Material to process:
%%
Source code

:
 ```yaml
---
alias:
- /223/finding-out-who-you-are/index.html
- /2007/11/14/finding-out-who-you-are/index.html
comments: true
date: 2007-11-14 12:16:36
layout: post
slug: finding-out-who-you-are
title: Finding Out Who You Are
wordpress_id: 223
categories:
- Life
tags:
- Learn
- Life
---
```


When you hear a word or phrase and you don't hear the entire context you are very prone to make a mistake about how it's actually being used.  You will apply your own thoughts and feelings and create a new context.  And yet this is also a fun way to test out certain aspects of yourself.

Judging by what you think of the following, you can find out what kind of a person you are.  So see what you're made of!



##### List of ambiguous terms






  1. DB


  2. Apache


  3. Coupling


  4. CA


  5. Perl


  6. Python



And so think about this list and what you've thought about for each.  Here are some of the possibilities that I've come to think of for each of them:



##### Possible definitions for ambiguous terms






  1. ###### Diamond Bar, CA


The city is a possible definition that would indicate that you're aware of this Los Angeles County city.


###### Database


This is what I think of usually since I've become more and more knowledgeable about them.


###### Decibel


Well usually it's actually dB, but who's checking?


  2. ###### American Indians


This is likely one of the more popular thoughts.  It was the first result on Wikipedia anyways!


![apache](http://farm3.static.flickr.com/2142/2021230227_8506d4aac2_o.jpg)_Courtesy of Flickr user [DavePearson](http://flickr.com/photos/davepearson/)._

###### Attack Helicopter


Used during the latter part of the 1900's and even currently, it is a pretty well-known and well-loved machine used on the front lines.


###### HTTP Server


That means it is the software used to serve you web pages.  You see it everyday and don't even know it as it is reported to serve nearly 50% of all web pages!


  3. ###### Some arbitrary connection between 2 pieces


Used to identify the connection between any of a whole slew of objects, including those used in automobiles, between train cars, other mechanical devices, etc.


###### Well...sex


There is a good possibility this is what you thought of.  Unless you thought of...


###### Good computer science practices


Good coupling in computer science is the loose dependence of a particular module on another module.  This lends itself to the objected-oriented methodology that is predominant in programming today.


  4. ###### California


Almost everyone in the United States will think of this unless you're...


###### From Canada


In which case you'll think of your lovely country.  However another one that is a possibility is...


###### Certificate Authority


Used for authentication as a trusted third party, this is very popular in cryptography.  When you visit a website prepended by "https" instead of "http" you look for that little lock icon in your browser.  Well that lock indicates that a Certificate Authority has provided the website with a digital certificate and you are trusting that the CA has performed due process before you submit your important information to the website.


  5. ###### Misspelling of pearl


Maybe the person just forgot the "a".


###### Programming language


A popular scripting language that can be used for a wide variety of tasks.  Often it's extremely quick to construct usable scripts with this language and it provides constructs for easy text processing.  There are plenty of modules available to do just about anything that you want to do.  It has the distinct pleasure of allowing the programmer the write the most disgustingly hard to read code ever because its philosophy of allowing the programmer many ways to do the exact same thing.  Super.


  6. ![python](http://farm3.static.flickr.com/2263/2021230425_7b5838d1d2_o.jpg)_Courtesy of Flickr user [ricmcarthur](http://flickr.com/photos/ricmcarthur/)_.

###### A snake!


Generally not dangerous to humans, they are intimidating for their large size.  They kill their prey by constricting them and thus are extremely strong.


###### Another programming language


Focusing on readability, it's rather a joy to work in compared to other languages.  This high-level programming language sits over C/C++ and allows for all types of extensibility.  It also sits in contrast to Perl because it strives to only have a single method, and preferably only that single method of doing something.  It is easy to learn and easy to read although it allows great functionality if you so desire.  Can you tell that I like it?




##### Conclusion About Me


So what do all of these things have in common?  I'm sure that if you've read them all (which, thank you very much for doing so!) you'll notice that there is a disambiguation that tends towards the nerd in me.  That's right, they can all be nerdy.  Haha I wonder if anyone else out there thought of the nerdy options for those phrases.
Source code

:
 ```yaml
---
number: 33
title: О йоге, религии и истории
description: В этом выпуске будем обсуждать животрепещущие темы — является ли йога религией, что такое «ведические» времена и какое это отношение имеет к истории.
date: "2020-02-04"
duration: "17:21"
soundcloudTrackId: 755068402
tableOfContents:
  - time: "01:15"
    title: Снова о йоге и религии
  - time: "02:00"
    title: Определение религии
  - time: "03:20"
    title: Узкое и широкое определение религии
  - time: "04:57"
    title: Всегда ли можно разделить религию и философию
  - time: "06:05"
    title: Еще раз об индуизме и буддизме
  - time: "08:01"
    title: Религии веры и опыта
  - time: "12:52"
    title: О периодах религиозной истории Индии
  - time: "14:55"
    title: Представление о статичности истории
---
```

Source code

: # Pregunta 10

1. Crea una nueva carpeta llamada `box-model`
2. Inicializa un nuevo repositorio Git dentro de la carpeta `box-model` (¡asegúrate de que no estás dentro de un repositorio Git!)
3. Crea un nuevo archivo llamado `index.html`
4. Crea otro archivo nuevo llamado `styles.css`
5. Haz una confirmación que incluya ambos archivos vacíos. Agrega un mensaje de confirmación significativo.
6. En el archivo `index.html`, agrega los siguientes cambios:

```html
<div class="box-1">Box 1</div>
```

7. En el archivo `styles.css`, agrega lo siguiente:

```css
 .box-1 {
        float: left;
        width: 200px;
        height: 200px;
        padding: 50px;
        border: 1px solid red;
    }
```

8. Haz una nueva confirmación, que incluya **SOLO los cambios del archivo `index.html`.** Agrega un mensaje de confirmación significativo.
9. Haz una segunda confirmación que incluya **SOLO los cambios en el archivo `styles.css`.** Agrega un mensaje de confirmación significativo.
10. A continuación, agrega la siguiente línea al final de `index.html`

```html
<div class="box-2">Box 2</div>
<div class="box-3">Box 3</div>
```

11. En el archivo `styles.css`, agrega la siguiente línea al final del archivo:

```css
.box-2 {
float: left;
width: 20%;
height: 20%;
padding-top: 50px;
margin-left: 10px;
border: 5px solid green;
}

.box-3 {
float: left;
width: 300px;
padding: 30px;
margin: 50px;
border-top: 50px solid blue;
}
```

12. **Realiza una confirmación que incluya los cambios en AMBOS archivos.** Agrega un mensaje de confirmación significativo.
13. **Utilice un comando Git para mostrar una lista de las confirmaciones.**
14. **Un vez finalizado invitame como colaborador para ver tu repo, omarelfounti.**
%%
Task item:
Pull out all lines from the entries above in which the word "class" appears.

Result for this task:
<div class="box-1">Box 1</div>
<div class="box-2">Box 2</div>
<div class="box-3">Box 3</div>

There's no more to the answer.